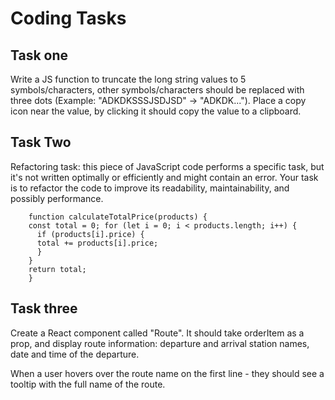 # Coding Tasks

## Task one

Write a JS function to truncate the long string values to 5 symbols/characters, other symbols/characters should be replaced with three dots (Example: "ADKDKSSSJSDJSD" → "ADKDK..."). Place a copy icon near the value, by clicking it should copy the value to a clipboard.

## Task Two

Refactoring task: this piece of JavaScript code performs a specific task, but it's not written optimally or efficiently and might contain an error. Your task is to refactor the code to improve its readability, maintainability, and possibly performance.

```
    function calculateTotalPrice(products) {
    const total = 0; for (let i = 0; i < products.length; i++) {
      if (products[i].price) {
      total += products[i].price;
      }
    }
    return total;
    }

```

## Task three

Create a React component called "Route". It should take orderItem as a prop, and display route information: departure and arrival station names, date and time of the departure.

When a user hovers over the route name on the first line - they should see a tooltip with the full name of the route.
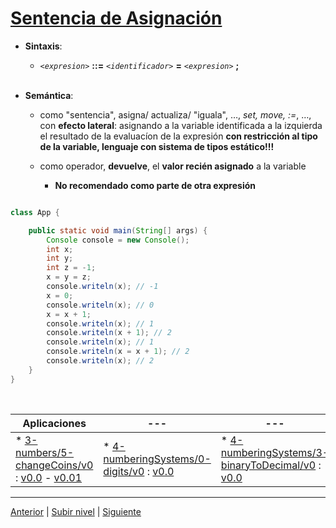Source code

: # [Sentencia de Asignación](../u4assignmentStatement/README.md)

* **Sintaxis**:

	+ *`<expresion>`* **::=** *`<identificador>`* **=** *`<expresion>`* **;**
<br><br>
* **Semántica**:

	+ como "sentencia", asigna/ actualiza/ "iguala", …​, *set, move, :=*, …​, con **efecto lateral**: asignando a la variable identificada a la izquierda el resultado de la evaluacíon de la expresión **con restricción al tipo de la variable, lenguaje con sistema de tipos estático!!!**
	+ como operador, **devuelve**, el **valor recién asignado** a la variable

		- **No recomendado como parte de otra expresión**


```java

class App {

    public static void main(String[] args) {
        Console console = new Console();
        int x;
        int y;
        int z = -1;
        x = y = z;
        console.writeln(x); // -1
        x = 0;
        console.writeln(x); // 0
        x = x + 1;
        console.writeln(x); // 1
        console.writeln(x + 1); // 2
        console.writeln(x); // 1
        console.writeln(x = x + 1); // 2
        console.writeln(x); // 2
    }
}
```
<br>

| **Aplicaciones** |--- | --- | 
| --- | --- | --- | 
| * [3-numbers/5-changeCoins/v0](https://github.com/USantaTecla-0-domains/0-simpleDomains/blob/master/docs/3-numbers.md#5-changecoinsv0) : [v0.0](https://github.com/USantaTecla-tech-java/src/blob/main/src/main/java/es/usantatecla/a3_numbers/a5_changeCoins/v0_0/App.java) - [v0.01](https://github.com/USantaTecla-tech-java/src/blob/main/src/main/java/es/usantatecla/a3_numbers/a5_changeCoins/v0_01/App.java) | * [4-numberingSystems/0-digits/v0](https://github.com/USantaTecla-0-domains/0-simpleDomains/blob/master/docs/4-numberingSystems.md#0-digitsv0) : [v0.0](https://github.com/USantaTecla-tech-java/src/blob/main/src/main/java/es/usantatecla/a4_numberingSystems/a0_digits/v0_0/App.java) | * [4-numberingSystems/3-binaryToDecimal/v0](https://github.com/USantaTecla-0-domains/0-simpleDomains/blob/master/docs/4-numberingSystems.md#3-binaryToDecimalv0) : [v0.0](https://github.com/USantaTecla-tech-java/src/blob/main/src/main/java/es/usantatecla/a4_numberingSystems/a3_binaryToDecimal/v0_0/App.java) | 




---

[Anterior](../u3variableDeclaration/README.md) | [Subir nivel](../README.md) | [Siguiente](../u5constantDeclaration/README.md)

———

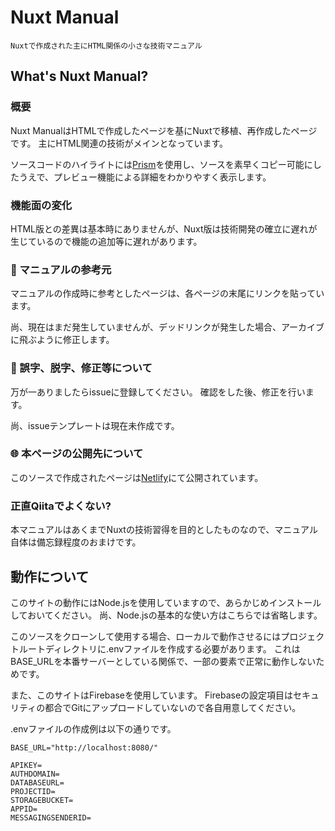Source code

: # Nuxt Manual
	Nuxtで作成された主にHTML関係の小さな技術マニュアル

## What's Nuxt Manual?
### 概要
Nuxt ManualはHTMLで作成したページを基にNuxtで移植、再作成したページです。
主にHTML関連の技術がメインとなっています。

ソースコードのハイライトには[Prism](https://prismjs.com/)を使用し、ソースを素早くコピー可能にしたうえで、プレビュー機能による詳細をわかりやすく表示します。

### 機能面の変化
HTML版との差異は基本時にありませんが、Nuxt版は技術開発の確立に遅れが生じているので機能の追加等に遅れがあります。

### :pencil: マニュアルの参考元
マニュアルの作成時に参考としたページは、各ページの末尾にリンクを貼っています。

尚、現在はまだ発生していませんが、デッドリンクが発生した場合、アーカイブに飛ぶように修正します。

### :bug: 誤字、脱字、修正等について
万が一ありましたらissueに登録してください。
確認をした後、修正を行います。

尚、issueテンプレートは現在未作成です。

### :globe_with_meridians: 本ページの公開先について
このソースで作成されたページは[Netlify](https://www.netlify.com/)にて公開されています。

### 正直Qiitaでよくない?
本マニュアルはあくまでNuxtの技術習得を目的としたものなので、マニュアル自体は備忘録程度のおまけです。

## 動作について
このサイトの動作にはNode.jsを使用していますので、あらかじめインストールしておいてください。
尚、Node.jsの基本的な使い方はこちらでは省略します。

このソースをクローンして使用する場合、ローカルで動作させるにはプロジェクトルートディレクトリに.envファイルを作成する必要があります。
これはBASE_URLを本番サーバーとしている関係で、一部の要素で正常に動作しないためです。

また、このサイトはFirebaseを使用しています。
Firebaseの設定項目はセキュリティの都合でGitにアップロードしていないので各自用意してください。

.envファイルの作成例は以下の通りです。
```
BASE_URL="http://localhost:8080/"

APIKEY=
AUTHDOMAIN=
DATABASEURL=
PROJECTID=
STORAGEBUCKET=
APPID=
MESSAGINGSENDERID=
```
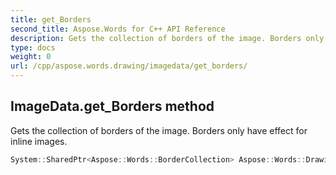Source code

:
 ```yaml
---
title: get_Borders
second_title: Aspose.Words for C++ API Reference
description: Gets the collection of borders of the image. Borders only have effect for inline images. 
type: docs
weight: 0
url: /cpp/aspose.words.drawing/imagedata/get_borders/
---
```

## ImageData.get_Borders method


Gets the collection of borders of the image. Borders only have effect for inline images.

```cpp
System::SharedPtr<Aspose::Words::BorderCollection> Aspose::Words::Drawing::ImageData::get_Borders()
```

———

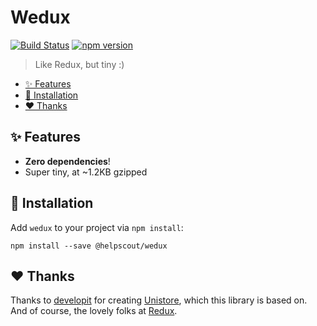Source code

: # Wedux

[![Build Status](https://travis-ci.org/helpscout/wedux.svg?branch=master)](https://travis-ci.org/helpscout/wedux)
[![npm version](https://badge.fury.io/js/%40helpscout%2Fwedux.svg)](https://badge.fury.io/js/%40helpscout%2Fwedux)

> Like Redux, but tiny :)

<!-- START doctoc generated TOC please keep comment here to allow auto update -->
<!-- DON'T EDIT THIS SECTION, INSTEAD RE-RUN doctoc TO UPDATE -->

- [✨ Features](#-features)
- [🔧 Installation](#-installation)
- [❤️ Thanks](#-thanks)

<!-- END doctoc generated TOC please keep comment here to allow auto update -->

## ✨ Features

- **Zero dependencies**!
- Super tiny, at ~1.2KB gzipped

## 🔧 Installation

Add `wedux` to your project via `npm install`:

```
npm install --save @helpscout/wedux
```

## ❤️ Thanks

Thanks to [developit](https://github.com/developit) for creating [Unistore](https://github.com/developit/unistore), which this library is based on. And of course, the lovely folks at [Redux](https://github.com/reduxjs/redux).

———

Your answer should be the lines of the records that include the word "Gets".

> _TASK RESULT_:
description: Gets the collection of borders of the image. Borders only have effect for inline images. 
Gets the collection of borders of the image. Borders only have effect for inline images.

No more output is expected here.